Last year when I turned 16, I let it pass without much hurray. I don’t like birthday parties and the idea of spending a ton of money on an expensive dinner sounded horrible. So on the birthday that is supposed to signify my coming of age. I tried out for the musical, drove home, and ordered Chinese food, and ate it with my parents and a friend. My mom made me homemade mac and cheese to take for my school lunches, and I moved on. After years of hearing about how your sweet 16 was supposed to be some big deal, it seemed like nothing. However, as I sit here on the edge of 17 everything seems different. More than that, 17 feels… old. 

Over the summer, I spent a lot of time at the hospital with my grandpa. The nurses would ask me how old I was, and I could always see the surprise in their eyes when I said 16 instead of something older. Then somehow all the respect I had earned in any previous conversation was lost and all of a sudden they had to double check when I asked for things and didn’t want to listen to what I had to say. However, one time I slipped up and told a nurse I was 17. I’m not even sure why. She didn’t seem surprised and things didn’t change; she asked me if I was thinking about college. From then on I started lying. Seventeen shouldn’t be that much different from 16, but it is. 

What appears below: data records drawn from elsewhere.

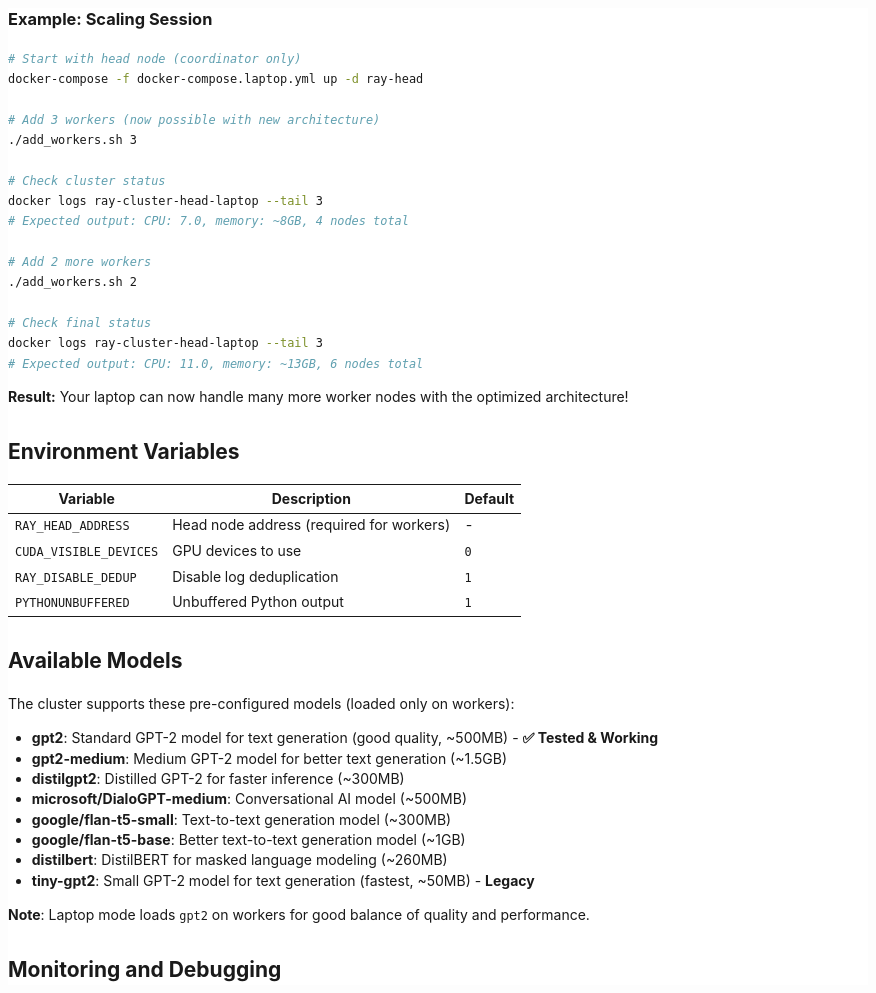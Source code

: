 ### Example: Scaling Session

```bash
# Start with head node (coordinator only)
docker-compose -f docker-compose.laptop.yml up -d ray-head

# Add 3 workers (now possible with new architecture)
./add_workers.sh 3

# Check cluster status
docker logs ray-cluster-head-laptop --tail 3
# Expected output: CPU: 7.0, memory: ~8GB, 4 nodes total

# Add 2 more workers
./add_workers.sh 2

# Check final status  
docker logs ray-cluster-head-laptop --tail 3
# Expected output: CPU: 11.0, memory: ~13GB, 6 nodes total
```

**Result:** Your laptop can now handle many more worker nodes with the optimized architecture!

## Environment Variables

| Variable | Description | Default |
|----------|-------------|---------|
| `RAY_HEAD_ADDRESS` | Head node address (required for workers) | - |
| `CUDA_VISIBLE_DEVICES` | GPU devices to use | `0` |
| `RAY_DISABLE_DEDUP` | Disable log deduplication | `1` |
| `PYTHONUNBUFFERED` | Unbuffered Python output | `1` |

## Available Models

The cluster supports these pre-configured models (loaded only on workers):

- **gpt2**: Standard GPT-2 model for text generation (good quality, ~500MB) - **✅ Tested & Working**
- **gpt2-medium**: Medium GPT-2 model for better text generation (~1.5GB)
- **distilgpt2**: Distilled GPT-2 for faster inference (~300MB)
- **microsoft/DialoGPT-medium**: Conversational AI model (~500MB)
- **google/flan-t5-small**: Text-to-text generation model (~300MB)
- **google/flan-t5-base**: Better text-to-text generation model (~1GB)
- **distilbert**: DistilBERT for masked language modeling (~260MB)
- **tiny-gpt2**: Small GPT-2 model for text generation (fastest, ~50MB) - **Legacy**

**Note**: Laptop mode loads `gpt2` on workers for good balance of quality and performance.

## Monitoring and Debugging
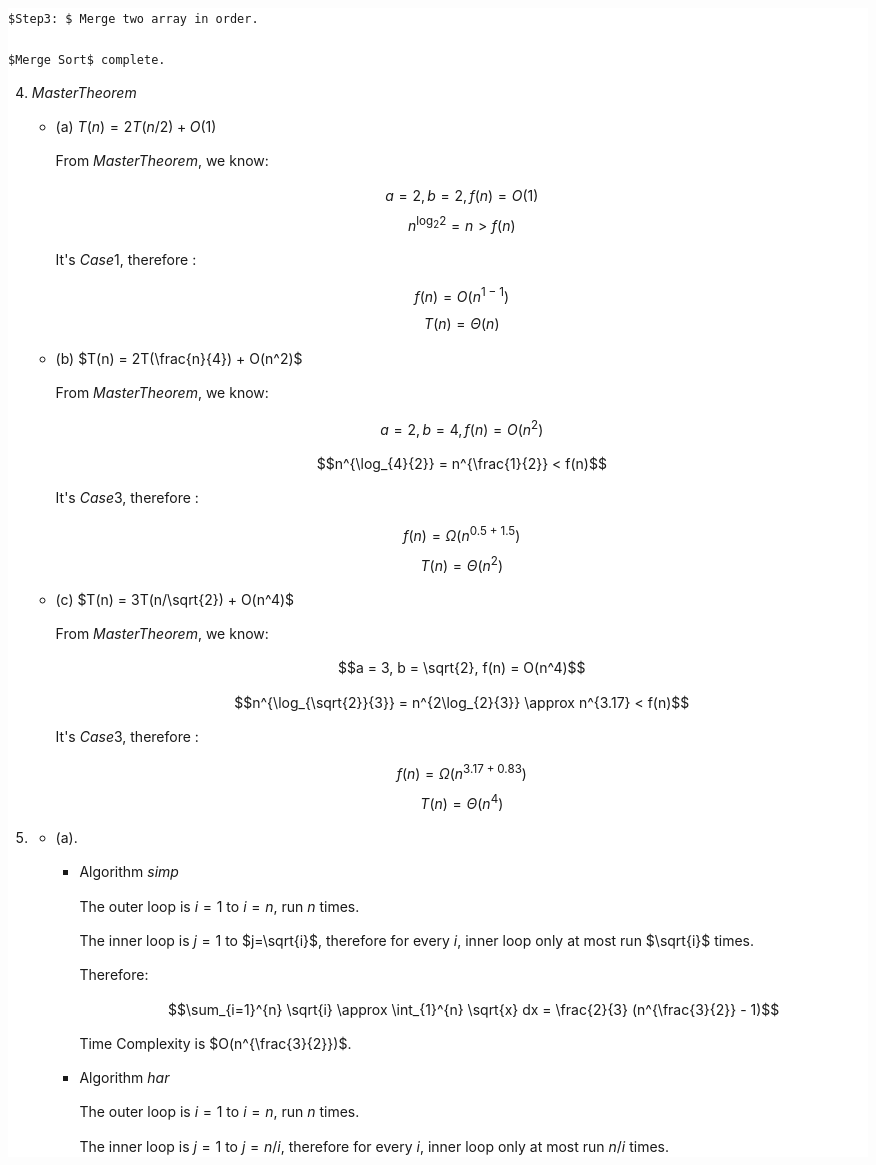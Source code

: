     $Step3: $ Merge two array in order.

    $Merge Sort$ complete.

4. $Master Theorem$

    - (a) $T(n) = 2T(n/2) + O(1)$

        From $Master Theorem$, we know: 

        $$a=2, b=2, f(n)=O(1)$$
        $$n^{\log_{2}{2}} = n > f(n)$$

        It's $Case 1$, therefore :

        $$f(n) = O (n^{1-1})$$ 
        $$T(n) = \Theta (n)$$
    
    - (b) $T(n) = 2T(\frac{n}{4}) + O(n^2)$

        From $Master Theorem$, we know:

        $$a = 2, b = 4, f(n) = O(n^2)$$

        $$n^{\log_{4}{2}} = n^{\frac{1}{2}} < f(n)$$

        It's $Case 3$, therefore :
        
        $$f(n) = \Omega (n^{0.5+1.5})$$
        $$T(n) = \Theta(n^2)$$

    - (c) $T(n) = 3T(n/\sqrt{2}) + O(n^4)$

        From $Master Theorem$, we know:

        $$a = 3, b = \sqrt{2}, f(n) = O(n^4)$$

        $$n^{\log_{\sqrt{2}}{3}} = n^{2\log_{2}{3}} \approx n^{3.17} < f(n)$$

        It's $Case 3$, therefore :

        $$f(n) = \Omega (n^{3.17 + 0.83})$$
        $$T(n) = \Theta (n^4)$$

5.  
    * (a).
        - Algorithm $simp$

            The outer loop is $i=1$ to $i=n$, run $n$ times.

            The inner loop is $j=1$ to $j=\sqrt{i}$, therefore for every $i$, inner loop only at most run $\sqrt{i}$ times.

            Therefore: 

            $$\sum_{i=1}^{n} \sqrt{i} \approx \int_{1}^{n} \sqrt{x} dx = \frac{2}{3} (n^{\frac{3}{2}} - 1)$$

            Time Complexity is $O(n^{\frac{3}{2}})$.
    
        - Algorithm $har$
    
            The outer loop is $i=1$ to $i=n$, run $n$ times.

            The inner loop is $j=1$ to $j=n/i$, therefore for every $i$, inner loop only at most run $n/i$ times.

Seventeen, to me, means that “Real Life” is knocking on my door and before long I’m going to have to answer it. I’m going to have to figure out what my life is supposed to look like. What my goals, my aspirations, my dreams are? Despite the years of having teachers make me take quizzes, and lecture me about my options, and even having conversations with my family about it I still don’t know. I don’t know. I don’t have any answers that seem right. 

There is this quote in the “Bell Jar” by Sylvia Plath it’s really long, but the jest of it is that all her options in life are figs and because she can’t pick any one fig that they will all die and she will as well. And sometimes despite myself, I sometime feel this way too. I feel this pressure to pick right now when I barely even know who I am let alone make decisions that will effect my eventual family. 

I don’t know where my life it going, but there is one thing I do know. In the next two to three years I’m to lose figs and grow new ones, and when the time comes I’ll pick one and if I don’t like that one I’ll do my best to grow a better one. Everyone talks about life like it’s something that once you enter it, you are never allowed to change it. I don’t know, but as I sit here about to be 17 the only thing I do know is that tomorrow is here and that I will pick a fig for the day and hope it’s the right one.